Work order
Copy the listing exactly; drop the pictures.

Data
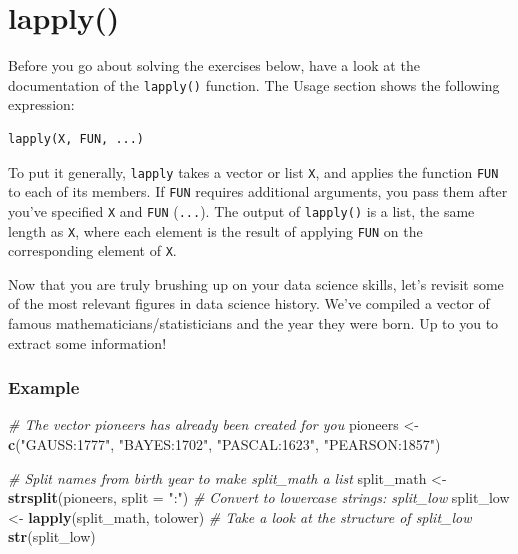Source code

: \documentclass[
]{book}
\newenvironment{Shaded}{\begin{snugshade}}{\end{snugshade}}
\newcommand{\CommentTok}[1]{\textcolor[rgb]{0.56,0.35,0.01}{\textit{#1}}}
\newcommand{\DataTypeTok}[1]{\textcolor[rgb]{0.13,0.29,0.53}{#1}}
\newcommand{\KeywordTok}[1]{\textcolor[rgb]{0.13,0.29,0.53}{\textbf{#1}}}
\newcommand{\NormalTok}[1]{#1}
\newcommand{\StringTok}[1]{\textcolor[rgb]{0.31,0.60,0.02}{#1}}
\begin{document}
\hypertarget{lapply}{%
\section{lapply()}\label{lapply}}

Before you go about solving the exercises below, have a look at the documentation of the \texttt{lapply()} function. The Usage section shows the following expression:

\begin{verbatim}
lapply(X, FUN, ...)
\end{verbatim}

To put it generally, \texttt{lapply} takes a vector or list \texttt{X}, and applies the function \texttt{FUN} to each of its members. If \texttt{FUN} requires additional arguments, you pass them after you've specified \texttt{X} and \texttt{FUN} (\texttt{...}). The output of \texttt{lapply()} is a list, the same length as \texttt{X}, where each element is the result of applying \texttt{FUN} on the corresponding element of \texttt{X}.

Now that you are truly brushing up on your data science skills, let's revisit some of the most relevant figures in data science history. We've compiled a vector of famous mathematicians/statisticians and the year they were born. Up to you to extract some information!

\hypertarget{example}{%
\subsubsection{Example}\label{example}}

\begin{Shaded}
\begin{Highlighting}[]
\CommentTok{# The vector pioneers has already been created for you}
\NormalTok{pioneers <-}\StringTok{ }\KeywordTok{c}\NormalTok{(}\StringTok{"GAUSS:1777"}\NormalTok{, }\StringTok{"BAYES:1702"}\NormalTok{, }\StringTok{"PASCAL:1623"}\NormalTok{, }\StringTok{"PEARSON:1857"}\NormalTok{)}

\CommentTok{# Split names from birth year to make split_math a list}
\NormalTok{split_math <-}\StringTok{ }\KeywordTok{strsplit}\NormalTok{(pioneers, }\DataTypeTok{split =} \StringTok{":"}\NormalTok{)}
\CommentTok{# Convert to lowercase strings: split_low}
\NormalTok{split_low <-}\StringTok{ }\KeywordTok{lapply}\NormalTok{(split_math, tolower)}
\CommentTok{# Take a look at the structure of split_low}
\KeywordTok{str}\NormalTok{(split_low)}
\end{Highlighting}
\end{Shaded}
\end{document}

Response to the exercise
Source code

: \documentclass[
]{book}
\newenvironment{Shaded}{\begin{snugshade}}{\end{snugshade}}
\newcommand{\CommentTok}[1]{\textcolor[rgb]{0.56,0.35,0.01}{\textit{#1}}}
\newcommand{\DataTypeTok}[1]{\textcolor[rgb]{0.13,0.29,0.53}{#1}}
\newcommand{\KeywordTok}[1]{\textcolor[rgb]{0.13,0.29,0.53}{\textbf{#1}}}
\newcommand{\NormalTok}[1]{#1}
\newcommand{\StringTok}[1]{\textcolor[rgb]{0.31,0.60,0.02}{#1}}
\begin{document}
\hypertarget{lapply}{%
\section{lapply()}\label{lapply}}

Before you go about solving the exercises below, have a look at the documentation of the \texttt{lapply()} function. The Usage section shows the following expression:

\begin{verbatim}
lapply(X, FUN, ...)
\end{verbatim}

To put it generally, \texttt{lapply} takes a vector or list \texttt{X}, and applies the function \texttt{FUN} to each of its members. If \texttt{FUN} requires additional arguments, you pass them after you've specified \texttt{X} and \texttt{FUN} (\texttt{...}). The output of \texttt{lapply()} is a list, the same length as \texttt{X}, where each element is the result of applying \texttt{FUN} on the corresponding element of \texttt{X}.

Now that you are truly brushing up on your data science skills, let's revisit some of the most relevant figures in data science history. We've compiled a vector of famous mathematicians/statisticians and the year they were born. Up to you to extract some information!

\hypertarget{example}{%
\subsubsection{Example}\label{example}}

\begin{Shaded}
\begin{Highlighting}[]
\CommentTok{# The vector pioneers has already been created for you}
\NormalTok{pioneers <-}\StringTok{ }\KeywordTok{c}\NormalTok{(}\StringTok{"GAUSS:1777"}\NormalTok{, }\StringTok{"BAYES:1702"}\NormalTok{, }\StringTok{"PASCAL:1623"}\NormalTok{, }\StringTok{"PEARSON:1857"}\NormalTok{)}

\CommentTok{# Split names from birth year to make split_math a list}
\NormalTok{split_math <-}\StringTok{ }\KeywordTok{strsplit}\NormalTok{(pioneers, }\DataTypeTok{split =} \StringTok{":"}\NormalTok{)}
\CommentTok{# Convert to lowercase strings: split_low}
\NormalTok{split_low <-}\StringTok{ }\KeywordTok{lapply}\NormalTok{(split_math, tolower)}
\CommentTok{# Take a look at the structure of split_low}
\KeywordTok{str}\NormalTok{(split_low)}
\end{Highlighting}
\end{Shaded}
\end{document}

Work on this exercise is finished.